Changes in Hypothalamic Luteinizing Hormone Releasing Factor (LHRF) in the Female Rat During Puberty

Abstract
In earlier work it was found that the natural or estrogen-advanced onset of puberty in the female rat was accompanied by a sharp drop in pituitary LH [luteinizing hormone] and the appearance of LH in peripheral blood. The present investigation is a parallel study of puberal changes in hypothalamic LHRF. Acid extracts of stalk-median eminence of test animals were boiled to destroy LH and assayed for LHRF in immature rats primed with gonadotropin after the manner of McCann and Ramirez. Shortly prior to the natural opening of the vagina, which occurs at about 38 days of age in Holtzman rats under laboratory conditions, there was an abrupt rise in hypothalamic LHRF followed by an equally sharp drop to low LHRF values early on the first day of vaginal opening.

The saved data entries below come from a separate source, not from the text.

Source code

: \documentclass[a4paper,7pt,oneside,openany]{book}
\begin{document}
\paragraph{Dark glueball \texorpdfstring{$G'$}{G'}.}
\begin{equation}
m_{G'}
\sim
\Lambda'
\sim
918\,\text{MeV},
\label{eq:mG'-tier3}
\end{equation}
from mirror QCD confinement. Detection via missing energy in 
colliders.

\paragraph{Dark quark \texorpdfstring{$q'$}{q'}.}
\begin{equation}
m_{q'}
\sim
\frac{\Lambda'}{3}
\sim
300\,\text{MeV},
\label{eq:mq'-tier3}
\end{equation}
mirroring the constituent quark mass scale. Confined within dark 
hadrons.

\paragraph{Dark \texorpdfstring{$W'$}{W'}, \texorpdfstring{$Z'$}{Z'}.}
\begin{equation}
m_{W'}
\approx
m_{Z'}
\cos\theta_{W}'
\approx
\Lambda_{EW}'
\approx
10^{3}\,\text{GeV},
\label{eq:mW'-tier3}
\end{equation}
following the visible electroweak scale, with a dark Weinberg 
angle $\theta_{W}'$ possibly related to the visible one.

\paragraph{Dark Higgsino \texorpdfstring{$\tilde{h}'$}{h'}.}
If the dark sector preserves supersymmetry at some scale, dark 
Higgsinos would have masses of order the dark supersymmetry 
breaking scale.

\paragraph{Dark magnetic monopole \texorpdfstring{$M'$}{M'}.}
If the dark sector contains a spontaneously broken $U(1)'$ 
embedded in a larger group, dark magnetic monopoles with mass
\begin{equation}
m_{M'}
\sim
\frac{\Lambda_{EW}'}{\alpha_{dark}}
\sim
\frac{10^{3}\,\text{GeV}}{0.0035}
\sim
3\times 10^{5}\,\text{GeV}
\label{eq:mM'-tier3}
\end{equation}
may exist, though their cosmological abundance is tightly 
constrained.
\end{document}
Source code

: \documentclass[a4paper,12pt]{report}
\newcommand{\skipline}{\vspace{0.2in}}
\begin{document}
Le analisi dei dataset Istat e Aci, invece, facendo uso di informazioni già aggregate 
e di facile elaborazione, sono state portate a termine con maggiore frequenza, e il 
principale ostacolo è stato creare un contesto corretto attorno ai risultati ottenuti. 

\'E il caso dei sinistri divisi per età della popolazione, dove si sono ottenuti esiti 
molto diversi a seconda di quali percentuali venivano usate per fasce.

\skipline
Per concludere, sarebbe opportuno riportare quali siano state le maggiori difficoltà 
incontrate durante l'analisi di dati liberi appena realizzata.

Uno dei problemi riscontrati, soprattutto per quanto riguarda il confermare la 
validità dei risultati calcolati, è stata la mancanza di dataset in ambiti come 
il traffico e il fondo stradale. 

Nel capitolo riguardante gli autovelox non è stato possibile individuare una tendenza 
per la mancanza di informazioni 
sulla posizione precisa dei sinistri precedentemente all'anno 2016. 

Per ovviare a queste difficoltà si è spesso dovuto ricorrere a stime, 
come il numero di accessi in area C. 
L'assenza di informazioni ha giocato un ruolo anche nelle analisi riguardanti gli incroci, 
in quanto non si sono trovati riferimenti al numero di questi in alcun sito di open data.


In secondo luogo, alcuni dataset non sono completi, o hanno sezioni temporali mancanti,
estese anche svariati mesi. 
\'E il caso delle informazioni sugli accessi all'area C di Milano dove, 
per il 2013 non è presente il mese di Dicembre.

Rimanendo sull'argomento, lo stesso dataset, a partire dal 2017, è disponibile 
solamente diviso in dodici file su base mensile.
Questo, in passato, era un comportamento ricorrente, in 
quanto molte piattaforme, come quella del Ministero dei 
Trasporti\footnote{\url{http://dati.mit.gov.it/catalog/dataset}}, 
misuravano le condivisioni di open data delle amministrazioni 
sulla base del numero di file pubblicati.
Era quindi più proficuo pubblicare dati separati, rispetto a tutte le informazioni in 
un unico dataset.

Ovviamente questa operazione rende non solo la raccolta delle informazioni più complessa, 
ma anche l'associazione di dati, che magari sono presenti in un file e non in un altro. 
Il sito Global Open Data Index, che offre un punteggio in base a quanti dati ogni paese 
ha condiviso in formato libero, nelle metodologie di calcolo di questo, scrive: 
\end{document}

The whole pattern could be advanced more than a week by daily treatment with low dosages of estrogen (estradiol benzoate 0.05 [ug]/day) starting at day 26. Under these conditions LHRF dropped to undetectable levels by the time the vagina opened (day 29-30) but recovered later that day and rose to higher levels the next day. These alterations in LHRF level at puberty are similar to those observed at estrus in the estrous cycle and are consistent with the hypothesis that LHRF is controlled by feedback mechanisms involving both luteinizing hormone and estrogen.